= Source material =
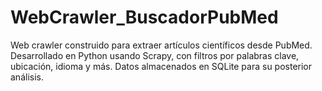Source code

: # WebCrawler_BuscadorPubMed
Web crawler construido para extraer artículos científicos desde PubMed. Desarrollado en Python usando Scrapy, con filtros por palabras clave, ubicación, idioma y más. Datos almacenados en SQLite para su posterior análisis.
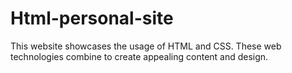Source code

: # Html-personal-site

This website showcases the usage of HTML and CSS. These web technologies combine to create appealing content and design.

= Requirement =
Return the records above exactly as written, but without any of the pictures.

= Exercise result =
Source code

: # WebCrawler_BuscadorPubMed
Web crawler construido para extraer artículos científicos desde PubMed. Desarrollado en Python usando Scrapy, con filtros por palabras clave, ubicación, idioma y más. Datos almacenados en SQLite para su posterior análisis.
Source code

: # Html-personal-site

This website showcases the usage of HTML and CSS. These web technologies combine to create appealing content and design.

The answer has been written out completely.